> **YOUR INSTRUCTIONS**: Scan the entries for the word "Refer". Every line that has it should be copied.

--- SUPPLIED MATERIAL Enclosed Below ---

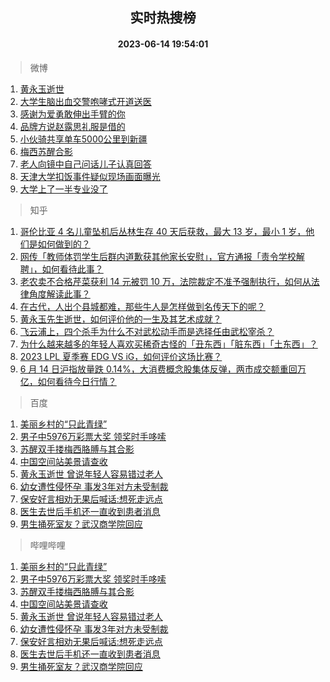 <div align="center"><h2>实时热搜榜</h2><h4>2023-06-14 19:54:01</h4></div>

> 微博  

1. [黄永玉逝世](https://s.weibo.com/weibo?q=%23%E9%BB%84%E6%B0%B8%E7%8E%89%E9%80%9D%E4%B8%96%23&t=31&band_rank=1&Refer=top)<br />
2. [大学生脑出血交警咆哮式开道送医](https://s.weibo.com/weibo?q=%23%E5%A4%A7%E5%AD%A6%E7%94%9F%E8%84%91%E5%87%BA%E8%A1%80%E4%BA%A4%E8%AD%A6%E5%92%86%E5%93%AE%E5%BC%8F%E5%BC%80%E9%81%93%E9%80%81%E5%8C%BB%23&t=31&band_rank=2&Refer=top)<br />
3. [感谢为爱勇敢伸出手臂的你](https://s.weibo.com/weibo?q=%23%E6%84%9F%E8%B0%A2%E4%B8%BA%E7%88%B1%E5%8B%87%E6%95%A2%E4%BC%B8%E5%87%BA%E6%89%8B%E8%87%82%E7%9A%84%E4%BD%A0%23&t=31&band_rank=3&Refer=top)<br />
4. [品牌方说赵露思礼服是借的](https://s.weibo.com/weibo?q=%23%E5%93%81%E7%89%8C%E6%96%B9%E8%AF%B4%E8%B5%B5%E9%9C%B2%E6%80%9D%E7%A4%BC%E6%9C%8D%E6%98%AF%E5%80%9F%E7%9A%84%23&t=31&band_rank=4&Refer=top)<br />
5. [小伙骑共享单车5000公里到新疆](https://s.weibo.com/weibo?q=%23%E5%B0%8F%E4%BC%99%E9%AA%91%E5%85%B1%E4%BA%AB%E5%8D%95%E8%BD%A65000%E5%85%AC%E9%87%8C%E5%88%B0%E6%96%B0%E7%96%86%23&t=31&band_rank=5&Refer=top)<br />
6. [梅西苏醒合影](https://s.weibo.com/weibo?q=%23%E6%A2%85%E8%A5%BF%E8%8B%8F%E9%86%92%E5%90%88%E5%BD%B1%23&t=31&band_rank=6&Refer=top)<br />
7. [老人向镜中自己问话儿子认真回答](https://s.weibo.com/weibo?q=%23%E8%80%81%E4%BA%BA%E5%90%91%E9%95%9C%E4%B8%AD%E8%87%AA%E5%B7%B1%E9%97%AE%E8%AF%9D%E5%84%BF%E5%AD%90%E8%AE%A4%E7%9C%9F%E5%9B%9E%E7%AD%94%23&t=31&band_rank=7&Refer=top)<br />
8. [天津大学扣饭事件疑似现场画面曝光](https://s.weibo.com/weibo?q=%23%E5%A4%A9%E6%B4%A5%E5%A4%A7%E5%AD%A6%E6%89%A3%E9%A5%AD%E4%BA%8B%E4%BB%B6%E7%96%91%E4%BC%BC%E7%8E%B0%E5%9C%BA%E7%94%BB%E9%9D%A2%E6%9B%9D%E5%85%89%23&t=31&band_rank=8&Refer=top)<br />
9. [大学上了一半专业没了](https://s.weibo.com/weibo?q=%23%E5%A4%A7%E5%AD%A6%E4%B8%8A%E4%BA%86%E4%B8%80%E5%8D%8A%E4%B8%93%E4%B8%9A%E6%B2%A1%E4%BA%86%23&t=31&band_rank=9&Refer=top)<br />

> 知乎  

1. [哥伦比亚 4 名儿童坠机后丛林生存 40 天后获救，最大 13 岁，最小 1 岁，他们是如何做到的？](https://www.zhihu.com/question/605847291)<br />
2. [网传「教师体罚学生后群内道歉获其他家长安慰」，官方通报「责令学校解聘」，如何看待此事？](https://www.zhihu.com/question/606363235)<br />
3. [老农卖不合格芹菜获利 14 元被罚 10 万，法院裁定不准予强制执行，如何从法律角度解读此事？](https://www.zhihu.com/question/606519434)<br />
4. [在古代，人出个县城都难，那些牛人是怎样做到名传天下的呢？](https://www.zhihu.com/question/496974190)<br />
5. [黄永玉先生逝世，如何评价他的一生及其艺术成就？](https://www.zhihu.com/question/606596968)<br />
6. [飞云浦上，四个杀手为什么不对武松动手而是选择任由武松宰杀？](https://www.zhihu.com/question/585702421)<br />
7. [为什么越来越多的年轻人喜欢买稀奇古怪的「丑东西」「脏东西」「土东西」？](https://www.zhihu.com/question/606407983)<br />
8. [2023 LPL 夏季赛 EDG VS iG，如何评价这场比赛？](https://www.zhihu.com/question/606583572)<br />
9. [6 月 14 日沪指放量跌 0.14%，大消费概念股集体反弹，两市成交额重回万亿，如何看待今日行情？](https://www.zhihu.com/question/606520756)<br />

> 百度  

1. [美丽乡村的“只此青绿”](https://www.baidu.com/s?wd=%E7%BE%8E%E4%B8%BD%E4%B9%A1%E6%9D%91%E7%9A%84%E2%80%9C%E5%8F%AA%E6%AD%A4%E9%9D%92%E7%BB%BF%E2%80%9D&sa=fyb_news&rsv_dl=fyb_news)<br />
2. [男子中5976万彩票大奖 领奖时手哆嗦](https://www.baidu.com/s?wd=%E7%94%B7%E5%AD%90%E4%B8%AD5976%E4%B8%87%E5%BD%A9%E7%A5%A8%E5%A4%A7%E5%A5%96+%E9%A2%86%E5%A5%96%E6%97%B6%E6%89%8B%E5%93%86%E5%97%A6&sa=fyb_news&rsv_dl=fyb_news)<br />
3. [苏醒双手搂梅西胳膊与其合影](https://www.baidu.com/s?wd=%E8%8B%8F%E9%86%92%E5%8F%8C%E6%89%8B%E6%90%82%E6%A2%85%E8%A5%BF%E8%83%B3%E8%86%8A%E4%B8%8E%E5%85%B6%E5%90%88%E5%BD%B1&sa=fyb_news&rsv_dl=fyb_news)<br />
4. [中国空间站美景请查收](https://www.baidu.com/s?wd=%E4%B8%AD%E5%9B%BD%E7%A9%BA%E9%97%B4%E7%AB%99%E7%BE%8E%E6%99%AF%E8%AF%B7%E6%9F%A5%E6%94%B6&sa=fyb_news&rsv_dl=fyb_news)<br />
5. [黄永玉逝世 曾说年轻人容易错过老人](https://www.baidu.com/s?wd=%E9%BB%84%E6%B0%B8%E7%8E%89%E9%80%9D%E4%B8%96+%E6%9B%BE%E8%AF%B4%E5%B9%B4%E8%BD%BB%E4%BA%BA%E5%AE%B9%E6%98%93%E9%94%99%E8%BF%87%E8%80%81%E4%BA%BA&sa=fyb_news&rsv_dl=fyb_news)<br />
6. [幼女遭性侵怀孕 事发3年对方未受制裁](https://www.baidu.com/s?wd=%E5%B9%BC%E5%A5%B3%E9%81%AD%E6%80%A7%E4%BE%B5%E6%80%80%E5%AD%95+%E4%BA%8B%E5%8F%913%E5%B9%B4%E5%AF%B9%E6%96%B9%E6%9C%AA%E5%8F%97%E5%88%B6%E8%A3%81&sa=fyb_news&rsv_dl=fyb_news)<br />
7. [保安好言相劝无果后喊话:想死走远点](https://www.baidu.com/s?wd=%E4%BF%9D%E5%AE%89%E5%A5%BD%E8%A8%80%E7%9B%B8%E5%8A%9D%E6%97%A0%E6%9E%9C%E5%90%8E%E5%96%8A%E8%AF%9D%3A%E6%83%B3%E6%AD%BB%E8%B5%B0%E8%BF%9C%E7%82%B9&sa=fyb_news&rsv_dl=fyb_news)<br />
8. [医生去世后手机还一直收到患者消息](https://www.baidu.com/s?wd=%E5%8C%BB%E7%94%9F%E5%8E%BB%E4%B8%96%E5%90%8E%E6%89%8B%E6%9C%BA%E8%BF%98%E4%B8%80%E7%9B%B4%E6%94%B6%E5%88%B0%E6%82%A3%E8%80%85%E6%B6%88%E6%81%AF&sa=fyb_news&rsv_dl=fyb_news)<br />
9. [男生捅死室友？武汉商学院回应](https://www.baidu.com/s?wd=%E7%94%B7%E7%94%9F%E6%8D%85%E6%AD%BB%E5%AE%A4%E5%8F%8B%EF%BC%9F%E6%AD%A6%E6%B1%89%E5%95%86%E5%AD%A6%E9%99%A2%E5%9B%9E%E5%BA%94&sa=fyb_news&rsv_dl=fyb_news)<br />

> 哔哩哔哩  

1. [美丽乡村的“只此青绿”](https://www.baidu.com/s?wd=%E7%BE%8E%E4%B8%BD%E4%B9%A1%E6%9D%91%E7%9A%84%E2%80%9C%E5%8F%AA%E6%AD%A4%E9%9D%92%E7%BB%BF%E2%80%9D&sa=fyb_news&rsv_dl=fyb_news)<br />
2. [男子中5976万彩票大奖 领奖时手哆嗦](https://www.baidu.com/s?wd=%E7%94%B7%E5%AD%90%E4%B8%AD5976%E4%B8%87%E5%BD%A9%E7%A5%A8%E5%A4%A7%E5%A5%96+%E9%A2%86%E5%A5%96%E6%97%B6%E6%89%8B%E5%93%86%E5%97%A6&sa=fyb_news&rsv_dl=fyb_news)<br />
3. [苏醒双手搂梅西胳膊与其合影](https://www.baidu.com/s?wd=%E8%8B%8F%E9%86%92%E5%8F%8C%E6%89%8B%E6%90%82%E6%A2%85%E8%A5%BF%E8%83%B3%E8%86%8A%E4%B8%8E%E5%85%B6%E5%90%88%E5%BD%B1&sa=fyb_news&rsv_dl=fyb_news)<br />
4. [中国空间站美景请查收](https://www.baidu.com/s?wd=%E4%B8%AD%E5%9B%BD%E7%A9%BA%E9%97%B4%E7%AB%99%E7%BE%8E%E6%99%AF%E8%AF%B7%E6%9F%A5%E6%94%B6&sa=fyb_news&rsv_dl=fyb_news)<br />
5. [黄永玉逝世 曾说年轻人容易错过老人](https://www.baidu.com/s?wd=%E9%BB%84%E6%B0%B8%E7%8E%89%E9%80%9D%E4%B8%96+%E6%9B%BE%E8%AF%B4%E5%B9%B4%E8%BD%BB%E4%BA%BA%E5%AE%B9%E6%98%93%E9%94%99%E8%BF%87%E8%80%81%E4%BA%BA&sa=fyb_news&rsv_dl=fyb_news)<br />
6. [幼女遭性侵怀孕 事发3年对方未受制裁](https://www.baidu.com/s?wd=%E5%B9%BC%E5%A5%B3%E9%81%AD%E6%80%A7%E4%BE%B5%E6%80%80%E5%AD%95+%E4%BA%8B%E5%8F%913%E5%B9%B4%E5%AF%B9%E6%96%B9%E6%9C%AA%E5%8F%97%E5%88%B6%E8%A3%81&sa=fyb_news&rsv_dl=fyb_news)<br />
7. [保安好言相劝无果后喊话:想死走远点](https://www.baidu.com/s?wd=%E4%BF%9D%E5%AE%89%E5%A5%BD%E8%A8%80%E7%9B%B8%E5%8A%9D%E6%97%A0%E6%9E%9C%E5%90%8E%E5%96%8A%E8%AF%9D%3A%E6%83%B3%E6%AD%BB%E8%B5%B0%E8%BF%9C%E7%82%B9&sa=fyb_news&rsv_dl=fyb_news)<br />
8. [医生去世后手机还一直收到患者消息](https://www.baidu.com/s?wd=%E5%8C%BB%E7%94%9F%E5%8E%BB%E4%B8%96%E5%90%8E%E6%89%8B%E6%9C%BA%E8%BF%98%E4%B8%80%E7%9B%B4%E6%94%B6%E5%88%B0%E6%82%A3%E8%80%85%E6%B6%88%E6%81%AF&sa=fyb_news&rsv_dl=fyb_news)<br />
9. [男生捅死室友？武汉商学院回应](https://www.baidu.com/s?wd=%E7%94%B7%E7%94%9F%E6%8D%85%E6%AD%BB%E5%AE%A4%E5%8F%8B%EF%BC%9F%E6%AD%A6%E6%B1%89%E5%95%86%E5%AD%A6%E9%99%A2%E5%9B%9E%E5%BA%94&sa=fyb_news&rsv_dl=fyb_news)<br />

--- End of Enclosed SUPPLIED MATERIAL ---

> **OUTPUT FOR THIS EXERCISE**:
1. [黄永玉逝世](https://s.weibo.com/weibo?q=%23%E9%BB%84%E6%B0%B8%E7%8E%89%E9%80%9D%E4%B8%96%23&t=31&band_rank=1&Refer=top)<br />
2. [大学生脑出血交警咆哮式开道送医](https://s.weibo.com/weibo?q=%23%E5%A4%A7%E5%AD%A6%E7%94%9F%E8%84%91%E5%87%BA%E8%A1%80%E4%BA%A4%E8%AD%A6%E5%92%86%E5%93%AE%E5%BC%8F%E5%BC%80%E9%81%93%E9%80%81%E5%8C%BB%23&t=31&band_rank=2&Refer=top)<br />
3. [感谢为爱勇敢伸出手臂的你](https://s.weibo.com/weibo?q=%23%E6%84%9F%E8%B0%A2%E4%B8%BA%E7%88%B1%E5%8B%87%E6%95%A2%E4%BC%B8%E5%87%BA%E6%89%8B%E8%87%82%E7%9A%84%E4%BD%A0%23&t=31&band_rank=3&Refer=top)<br />
4. [品牌方说赵露思礼服是借的](https://s.weibo.com/weibo?q=%23%E5%93%81%E7%89%8C%E6%96%B9%E8%AF%B4%E8%B5%B5%E9%9C%B2%E6%80%9D%E7%A4%BC%E6%9C%8D%E6%98%AF%E5%80%9F%E7%9A%84%23&t=31&band_rank=4&Refer=top)<br />
5. [小伙骑共享单车5000公里到新疆](https://s.weibo.com/weibo?q=%23%E5%B0%8F%E4%BC%99%E9%AA%91%E5%85%B1%E4%BA%AB%E5%8D%95%E8%BD%A65000%E5%85%AC%E9%87%8C%E5%88%B0%E6%96%B0%E7%96%86%23&t=31&band_rank=5&Refer=top)<br />
6. [梅西苏醒合影](https://s.weibo.com/weibo?q=%23%E6%A2%85%E8%A5%BF%E8%8B%8F%E9%86%92%E5%90%88%E5%BD%B1%23&t=31&band_rank=6&Refer=top)<br />
7. [老人向镜中自己问话儿子认真回答](https://s.weibo.com/weibo?q=%23%E8%80%81%E4%BA%BA%E5%90%91%E9%95%9C%E4%B8%AD%E8%87%AA%E5%B7%B1%E9%97%AE%E8%AF%9D%E5%84%BF%E5%AD%90%E8%AE%A4%E7%9C%9F%E5%9B%9E%E7%AD%94%23&t=31&band_rank=7&Refer=top)<br />
8. [天津大学扣饭事件疑似现场画面曝光](https://s.weibo.com/weibo?q=%23%E5%A4%A9%E6%B4%A5%E5%A4%A7%E5%AD%A6%E6%89%A3%E9%A5%AD%E4%BA%8B%E4%BB%B6%E7%96%91%E4%BC%BC%E7%8E%B0%E5%9C%BA%E7%94%BB%E9%9D%A2%E6%9B%9D%E5%85%89%23&t=31&band_rank=8&Refer=top)<br />
9. [大学上了一半专业没了](https://s.weibo.com/weibo?q=%23%E5%A4%A7%E5%AD%A6%E4%B8%8A%E4%BA%86%E4%B8%80%E5%8D%8A%E4%B8%93%E4%B8%9A%E6%B2%A1%E4%BA%86%23&t=31&band_rank=9&Refer=top)<br />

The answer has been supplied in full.